I look for the spots where a Hong Kong stock is interesting to step into. Some are cheap and forgotten. Some are already running. I take what the market offers.
Hong Kong lists around 2,600 companies. The aim is to find the few with real potential, work out what each one is actually capable of, and synchronise that read with the chart to time the entry. The fundamentals are only half of it. The timing is the other half. On Trading852 I lean toward the larger companies, and toward positions held for months rather than short swings. Good timing matters most when you mean to stay a while. And whatever the market is doing, risk management is always key.
This is my diary, kept in public. Each situation gets the read, the reasoning, and an honest account of how it played out. Working in the open sharpens the judgement and keeps me from kidding myself. A careful read and the willingness to be wrong out loud: that is what I bring.
Hong Kong gave the world Bruce Lee, and Bruce Lee left behind one line that doubles as decent trading advice: be water, my friend. Water has no fixed shape. It takes the shape of whatever holds it.
That is the method, and it is a deliberate one. I stay adaptable on purpose, never married to a single style, never only hunting for cheap stocks. Some setups are a forgotten company trading below what it owns. Others are a stock already in a clean uptrend, and there the trend is my friend. I take the shape of the market in front of me.

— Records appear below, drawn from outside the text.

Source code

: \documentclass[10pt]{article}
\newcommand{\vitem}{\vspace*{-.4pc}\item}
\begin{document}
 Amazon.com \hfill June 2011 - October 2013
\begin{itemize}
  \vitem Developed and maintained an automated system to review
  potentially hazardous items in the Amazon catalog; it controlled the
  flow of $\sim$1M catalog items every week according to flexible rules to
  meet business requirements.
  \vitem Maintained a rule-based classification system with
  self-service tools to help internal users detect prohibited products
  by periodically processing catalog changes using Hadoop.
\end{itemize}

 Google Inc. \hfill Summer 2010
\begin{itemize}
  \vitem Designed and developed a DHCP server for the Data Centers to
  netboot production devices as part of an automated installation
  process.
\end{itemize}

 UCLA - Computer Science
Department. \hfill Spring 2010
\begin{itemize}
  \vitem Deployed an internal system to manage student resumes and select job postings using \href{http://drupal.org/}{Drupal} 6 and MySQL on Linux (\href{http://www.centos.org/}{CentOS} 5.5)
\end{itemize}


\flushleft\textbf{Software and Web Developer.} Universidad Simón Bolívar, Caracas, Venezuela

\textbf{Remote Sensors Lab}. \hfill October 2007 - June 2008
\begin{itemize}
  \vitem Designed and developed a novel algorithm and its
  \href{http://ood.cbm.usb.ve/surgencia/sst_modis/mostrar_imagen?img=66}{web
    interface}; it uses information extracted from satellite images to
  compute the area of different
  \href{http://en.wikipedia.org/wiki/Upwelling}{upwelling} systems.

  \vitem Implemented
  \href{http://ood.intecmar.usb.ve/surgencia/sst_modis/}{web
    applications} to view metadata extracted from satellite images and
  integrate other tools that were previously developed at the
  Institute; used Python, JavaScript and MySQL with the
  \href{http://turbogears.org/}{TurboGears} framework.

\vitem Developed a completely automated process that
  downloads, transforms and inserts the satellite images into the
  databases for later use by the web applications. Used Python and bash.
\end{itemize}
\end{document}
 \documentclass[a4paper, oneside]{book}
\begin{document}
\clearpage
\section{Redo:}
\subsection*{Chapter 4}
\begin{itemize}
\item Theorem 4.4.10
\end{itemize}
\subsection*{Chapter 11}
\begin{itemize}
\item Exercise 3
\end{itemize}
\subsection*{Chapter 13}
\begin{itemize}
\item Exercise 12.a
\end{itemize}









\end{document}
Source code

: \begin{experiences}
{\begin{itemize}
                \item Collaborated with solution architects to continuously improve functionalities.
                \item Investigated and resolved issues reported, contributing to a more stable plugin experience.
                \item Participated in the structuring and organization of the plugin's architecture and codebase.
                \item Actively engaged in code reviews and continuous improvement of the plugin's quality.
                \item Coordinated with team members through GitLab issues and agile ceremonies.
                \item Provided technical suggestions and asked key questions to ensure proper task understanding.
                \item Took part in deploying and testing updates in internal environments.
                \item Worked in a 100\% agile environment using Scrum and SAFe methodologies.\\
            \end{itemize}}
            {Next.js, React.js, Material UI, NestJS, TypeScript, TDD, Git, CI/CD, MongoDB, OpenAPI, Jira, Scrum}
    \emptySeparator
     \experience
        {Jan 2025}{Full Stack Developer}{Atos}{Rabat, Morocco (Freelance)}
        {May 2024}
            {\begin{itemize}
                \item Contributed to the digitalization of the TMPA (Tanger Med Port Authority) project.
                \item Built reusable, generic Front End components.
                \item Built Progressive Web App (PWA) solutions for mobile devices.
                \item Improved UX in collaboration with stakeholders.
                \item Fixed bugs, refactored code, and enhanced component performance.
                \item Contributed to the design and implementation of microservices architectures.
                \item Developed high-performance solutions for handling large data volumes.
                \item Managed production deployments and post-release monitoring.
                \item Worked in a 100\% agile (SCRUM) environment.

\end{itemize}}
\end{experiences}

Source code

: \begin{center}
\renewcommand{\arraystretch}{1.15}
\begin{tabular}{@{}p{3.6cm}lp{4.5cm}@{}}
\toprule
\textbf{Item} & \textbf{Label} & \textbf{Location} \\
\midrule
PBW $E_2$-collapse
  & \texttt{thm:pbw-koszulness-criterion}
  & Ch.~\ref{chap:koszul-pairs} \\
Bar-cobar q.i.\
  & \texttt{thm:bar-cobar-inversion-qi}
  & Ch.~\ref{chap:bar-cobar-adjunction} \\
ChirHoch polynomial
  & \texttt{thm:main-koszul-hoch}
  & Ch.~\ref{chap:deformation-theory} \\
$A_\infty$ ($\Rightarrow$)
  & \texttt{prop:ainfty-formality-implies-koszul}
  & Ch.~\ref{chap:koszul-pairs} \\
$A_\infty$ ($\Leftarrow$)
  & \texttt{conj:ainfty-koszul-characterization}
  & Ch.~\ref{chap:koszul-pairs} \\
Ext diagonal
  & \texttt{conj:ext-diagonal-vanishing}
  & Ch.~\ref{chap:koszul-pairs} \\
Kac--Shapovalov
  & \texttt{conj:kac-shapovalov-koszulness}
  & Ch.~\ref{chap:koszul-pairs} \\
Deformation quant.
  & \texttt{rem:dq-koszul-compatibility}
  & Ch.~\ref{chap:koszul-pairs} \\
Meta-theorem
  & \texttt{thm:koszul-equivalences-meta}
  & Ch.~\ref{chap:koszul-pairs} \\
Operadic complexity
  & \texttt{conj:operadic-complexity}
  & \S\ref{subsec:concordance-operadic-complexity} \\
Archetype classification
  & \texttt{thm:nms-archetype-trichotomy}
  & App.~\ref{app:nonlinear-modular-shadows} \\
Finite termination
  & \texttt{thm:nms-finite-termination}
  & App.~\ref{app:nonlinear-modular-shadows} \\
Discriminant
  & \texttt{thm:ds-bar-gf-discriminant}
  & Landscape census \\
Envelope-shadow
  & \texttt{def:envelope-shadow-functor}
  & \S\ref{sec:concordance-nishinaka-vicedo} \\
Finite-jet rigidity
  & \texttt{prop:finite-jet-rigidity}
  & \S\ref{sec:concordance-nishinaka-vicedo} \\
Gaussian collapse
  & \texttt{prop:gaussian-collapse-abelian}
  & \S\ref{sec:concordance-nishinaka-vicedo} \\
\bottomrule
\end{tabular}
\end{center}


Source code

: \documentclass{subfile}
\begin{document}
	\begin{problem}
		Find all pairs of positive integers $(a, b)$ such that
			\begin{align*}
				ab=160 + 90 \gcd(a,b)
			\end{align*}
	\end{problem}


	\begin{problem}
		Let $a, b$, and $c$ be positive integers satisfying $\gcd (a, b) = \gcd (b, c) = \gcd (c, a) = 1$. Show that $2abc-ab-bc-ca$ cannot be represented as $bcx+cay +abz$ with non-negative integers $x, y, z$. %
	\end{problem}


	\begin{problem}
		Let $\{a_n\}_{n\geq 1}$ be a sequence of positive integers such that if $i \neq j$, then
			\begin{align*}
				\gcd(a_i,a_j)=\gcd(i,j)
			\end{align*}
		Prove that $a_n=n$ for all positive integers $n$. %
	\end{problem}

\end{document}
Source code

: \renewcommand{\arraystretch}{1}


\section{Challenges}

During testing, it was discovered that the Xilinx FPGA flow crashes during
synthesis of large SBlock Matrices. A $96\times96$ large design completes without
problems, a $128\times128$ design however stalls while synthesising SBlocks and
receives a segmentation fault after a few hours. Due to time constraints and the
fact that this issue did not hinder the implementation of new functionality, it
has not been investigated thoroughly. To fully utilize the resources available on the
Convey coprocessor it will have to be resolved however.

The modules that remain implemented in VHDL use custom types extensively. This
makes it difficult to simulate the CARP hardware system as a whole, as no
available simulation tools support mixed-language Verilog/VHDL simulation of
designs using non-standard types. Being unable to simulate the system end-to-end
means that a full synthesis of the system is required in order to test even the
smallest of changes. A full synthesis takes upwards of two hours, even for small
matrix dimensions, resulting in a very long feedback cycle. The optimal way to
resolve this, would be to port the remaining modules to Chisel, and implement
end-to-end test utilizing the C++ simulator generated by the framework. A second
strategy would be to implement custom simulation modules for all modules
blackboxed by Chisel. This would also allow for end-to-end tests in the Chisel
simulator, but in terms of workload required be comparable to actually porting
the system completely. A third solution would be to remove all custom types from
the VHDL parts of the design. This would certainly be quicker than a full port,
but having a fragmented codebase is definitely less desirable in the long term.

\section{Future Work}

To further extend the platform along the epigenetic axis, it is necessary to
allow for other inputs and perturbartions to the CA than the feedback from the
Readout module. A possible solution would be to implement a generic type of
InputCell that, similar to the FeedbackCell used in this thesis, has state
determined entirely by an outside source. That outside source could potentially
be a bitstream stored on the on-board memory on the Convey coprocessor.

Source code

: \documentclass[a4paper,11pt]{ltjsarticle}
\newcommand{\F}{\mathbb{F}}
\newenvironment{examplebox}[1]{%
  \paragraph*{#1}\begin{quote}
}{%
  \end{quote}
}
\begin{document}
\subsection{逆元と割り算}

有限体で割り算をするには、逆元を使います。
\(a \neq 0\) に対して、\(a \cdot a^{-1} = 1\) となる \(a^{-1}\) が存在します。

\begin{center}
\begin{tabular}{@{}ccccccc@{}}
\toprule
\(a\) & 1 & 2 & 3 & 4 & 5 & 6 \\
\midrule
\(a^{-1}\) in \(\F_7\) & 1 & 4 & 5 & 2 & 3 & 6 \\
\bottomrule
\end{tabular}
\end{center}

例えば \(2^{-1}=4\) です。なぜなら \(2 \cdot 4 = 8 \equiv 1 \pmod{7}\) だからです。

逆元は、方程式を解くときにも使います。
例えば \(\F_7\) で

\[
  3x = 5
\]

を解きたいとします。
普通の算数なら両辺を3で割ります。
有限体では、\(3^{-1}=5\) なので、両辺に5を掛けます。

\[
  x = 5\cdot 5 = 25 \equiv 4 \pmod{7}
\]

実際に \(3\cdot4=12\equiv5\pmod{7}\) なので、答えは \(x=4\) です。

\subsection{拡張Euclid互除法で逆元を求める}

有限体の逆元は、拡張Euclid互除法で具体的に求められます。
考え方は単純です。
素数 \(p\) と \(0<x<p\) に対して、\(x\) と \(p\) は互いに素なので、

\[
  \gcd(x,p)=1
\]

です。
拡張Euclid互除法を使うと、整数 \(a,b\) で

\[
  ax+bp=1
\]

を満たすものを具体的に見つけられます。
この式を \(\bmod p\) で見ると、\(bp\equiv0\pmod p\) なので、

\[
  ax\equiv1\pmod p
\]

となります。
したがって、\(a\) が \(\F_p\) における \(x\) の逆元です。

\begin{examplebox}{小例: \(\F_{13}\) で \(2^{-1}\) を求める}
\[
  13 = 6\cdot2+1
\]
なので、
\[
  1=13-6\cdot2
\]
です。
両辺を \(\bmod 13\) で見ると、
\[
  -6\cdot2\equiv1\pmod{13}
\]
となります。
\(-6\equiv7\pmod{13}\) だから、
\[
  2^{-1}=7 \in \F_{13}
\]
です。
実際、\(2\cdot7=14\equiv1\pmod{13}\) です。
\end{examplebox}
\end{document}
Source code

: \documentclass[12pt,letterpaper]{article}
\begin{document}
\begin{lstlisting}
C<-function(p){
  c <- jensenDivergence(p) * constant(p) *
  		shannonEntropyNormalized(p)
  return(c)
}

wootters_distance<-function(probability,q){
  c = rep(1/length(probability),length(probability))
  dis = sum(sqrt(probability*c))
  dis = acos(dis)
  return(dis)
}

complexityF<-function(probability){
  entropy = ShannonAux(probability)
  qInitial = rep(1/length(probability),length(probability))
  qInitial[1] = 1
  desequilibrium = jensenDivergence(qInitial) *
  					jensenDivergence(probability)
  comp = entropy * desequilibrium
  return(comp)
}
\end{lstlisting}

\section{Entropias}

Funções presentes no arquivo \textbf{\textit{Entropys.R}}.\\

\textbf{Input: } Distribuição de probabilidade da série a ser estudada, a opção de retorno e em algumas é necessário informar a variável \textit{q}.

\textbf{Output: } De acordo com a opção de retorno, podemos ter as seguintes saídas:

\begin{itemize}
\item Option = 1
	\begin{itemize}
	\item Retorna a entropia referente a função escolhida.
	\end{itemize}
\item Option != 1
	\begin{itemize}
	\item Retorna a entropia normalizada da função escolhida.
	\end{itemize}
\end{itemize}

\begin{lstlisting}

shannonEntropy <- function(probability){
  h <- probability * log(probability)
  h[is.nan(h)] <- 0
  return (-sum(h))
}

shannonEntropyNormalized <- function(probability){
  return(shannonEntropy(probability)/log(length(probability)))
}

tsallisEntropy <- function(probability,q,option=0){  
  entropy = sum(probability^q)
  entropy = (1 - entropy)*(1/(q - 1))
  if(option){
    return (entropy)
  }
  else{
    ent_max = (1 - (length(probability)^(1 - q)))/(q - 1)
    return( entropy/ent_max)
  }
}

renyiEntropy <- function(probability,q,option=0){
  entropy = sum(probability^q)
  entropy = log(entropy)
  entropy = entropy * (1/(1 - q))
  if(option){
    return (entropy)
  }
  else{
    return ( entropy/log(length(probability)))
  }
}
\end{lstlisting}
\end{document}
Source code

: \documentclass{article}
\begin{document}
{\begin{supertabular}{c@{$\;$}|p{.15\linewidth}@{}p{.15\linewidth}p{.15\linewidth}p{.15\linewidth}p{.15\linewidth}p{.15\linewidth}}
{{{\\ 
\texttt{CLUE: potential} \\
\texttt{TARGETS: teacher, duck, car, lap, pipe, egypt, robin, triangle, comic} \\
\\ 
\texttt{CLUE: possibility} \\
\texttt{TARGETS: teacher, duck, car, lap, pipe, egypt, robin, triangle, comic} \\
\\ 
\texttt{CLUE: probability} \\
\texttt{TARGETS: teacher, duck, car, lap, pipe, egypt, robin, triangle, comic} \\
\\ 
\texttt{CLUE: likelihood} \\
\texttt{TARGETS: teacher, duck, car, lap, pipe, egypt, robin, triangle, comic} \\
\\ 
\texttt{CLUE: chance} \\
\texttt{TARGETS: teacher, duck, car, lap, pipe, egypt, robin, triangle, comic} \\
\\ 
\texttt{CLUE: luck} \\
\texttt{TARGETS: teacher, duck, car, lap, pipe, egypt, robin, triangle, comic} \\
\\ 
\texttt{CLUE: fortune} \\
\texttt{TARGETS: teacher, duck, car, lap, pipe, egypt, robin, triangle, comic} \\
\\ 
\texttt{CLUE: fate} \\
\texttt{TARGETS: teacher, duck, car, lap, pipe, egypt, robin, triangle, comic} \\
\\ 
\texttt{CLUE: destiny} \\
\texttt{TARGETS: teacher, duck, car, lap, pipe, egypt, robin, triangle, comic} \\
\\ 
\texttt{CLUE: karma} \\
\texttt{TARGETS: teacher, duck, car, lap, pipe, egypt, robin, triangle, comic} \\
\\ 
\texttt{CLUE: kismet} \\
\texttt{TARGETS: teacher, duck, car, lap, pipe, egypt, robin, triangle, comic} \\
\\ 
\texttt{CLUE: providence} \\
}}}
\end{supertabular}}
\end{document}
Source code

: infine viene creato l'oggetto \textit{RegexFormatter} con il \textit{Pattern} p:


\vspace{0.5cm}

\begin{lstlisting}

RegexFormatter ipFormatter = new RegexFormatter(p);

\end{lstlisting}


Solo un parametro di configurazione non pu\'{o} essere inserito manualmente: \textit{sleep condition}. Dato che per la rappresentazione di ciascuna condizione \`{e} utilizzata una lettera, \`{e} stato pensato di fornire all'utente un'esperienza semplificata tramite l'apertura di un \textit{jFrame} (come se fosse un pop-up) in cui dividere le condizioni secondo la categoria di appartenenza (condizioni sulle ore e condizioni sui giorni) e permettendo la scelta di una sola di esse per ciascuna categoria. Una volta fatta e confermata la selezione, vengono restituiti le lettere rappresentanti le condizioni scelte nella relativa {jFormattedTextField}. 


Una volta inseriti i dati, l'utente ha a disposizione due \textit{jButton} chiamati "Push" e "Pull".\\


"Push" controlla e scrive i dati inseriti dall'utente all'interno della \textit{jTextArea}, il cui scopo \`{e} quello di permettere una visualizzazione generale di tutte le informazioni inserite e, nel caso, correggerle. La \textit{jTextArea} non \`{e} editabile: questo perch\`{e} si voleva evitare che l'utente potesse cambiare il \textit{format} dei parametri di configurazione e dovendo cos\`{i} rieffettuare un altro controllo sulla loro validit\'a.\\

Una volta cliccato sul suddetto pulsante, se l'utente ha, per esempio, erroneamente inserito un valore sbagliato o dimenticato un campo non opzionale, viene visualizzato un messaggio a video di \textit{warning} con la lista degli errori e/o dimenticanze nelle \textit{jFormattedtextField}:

Right now that market is in a bear phase, so most of what is interesting sits on the discount side. That is the season, not the rule. When the opportunity is in momentum, that is where I go.
Water flows, and water crashes. Most of the time the move is to flow: stay light, protect the stack, sit out entirely if that is what the tape is saying. When the setup is really there, you crash, and you commit without flinching. The skill is not the crash. It is knowing which day it is. And when a position turns against the thesis, water does not argue with the rock. It goes around it. Cutting a loser fast, without ego, is most of what risk management ever is.
Because it is one of the few markets where doing the work still pays.
Coverage on mid-cap Hong Kong names is thin. The structures are tangled enough that most people do not bother. And since 2021 the city has been in the news for the wrong reasons, so good businesses get priced as if the bad mood were permanent.
The headline about Hong Kong and the number in the filing are often two different things. That gap, in either direction, is the whole opportunity.
It starts with the chart. The chart shows me where the price has been, where it might be interesting to step in, and what the crowd already believes. Then I go to the company itself: the filing, the few numbers that matter, the story management is telling. I read that before I read anyone else's summary of it.
When something looks worth it, I write it up here in full: what it is, why it is mispriced or moving, and the one thing I am watching that would tell me I am wrong. Every write-up gets a verdict, and the verdict goes on the public Scorecard, right or wrong. Nothing sits behind a paywall.
This is not advice. I am not telling you what to buy or sell, or when. I write because putting a thesis in public forces me to be honest with myself, and because I would rather read research that owns its assumptions than research that hides them.
Every write-up is a snapshot. Markets move, facts change, the water keeps flowing. Read the filings yourself, watch the chart yourself, and make your own call. And read the disclaimer before you act on anything here.